Segment Start: RECORDS TO USE

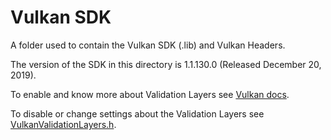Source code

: # Vulkan SDK
A folder used to contain the Vulkan SDK (.lib) and Vulkan Headers.

The version of the SDK in this directory is 1.1.130.0 (Released December 20, 2019).

To enable and know more about Validation Layers see [Vulkan docs](https://vulkan.lunarg.com/doc/sdk/1.1.130.0/windows/validation_layers.html).

To disable or change settings about the Validation Layers see [VulkanValidationLayers.h](https://github.com/ScrappyCocco/ScrapEngine/blob/master/ScrapEngine/ScrapEngine/Engine/Rendering/ValidationLayers/VulkanValidationLayers.h).
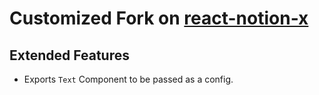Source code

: # Customized Fork on [react-notion-x]("https://github.com/NotionX/react-notion-x)

## Extended Features

* Exports `Text` Component to be passed as a config.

Segment End: RECORDS TO USE

● **DIRECTIONS**
Please give an exact copy of the lines above, beginning with the line containing "The version of" and running through the line containing "To enable and", and of no other lines.

● **EXERCISE OUTPUT**
The version of the SDK in this directory is 1.1.130.0 (Released December 20, 2019).

To enable and know more about Validation Layers see [Vulkan docs](https://vulkan.lunarg.com/doc/sdk/1.1.130.0/windows/validation_layers.html).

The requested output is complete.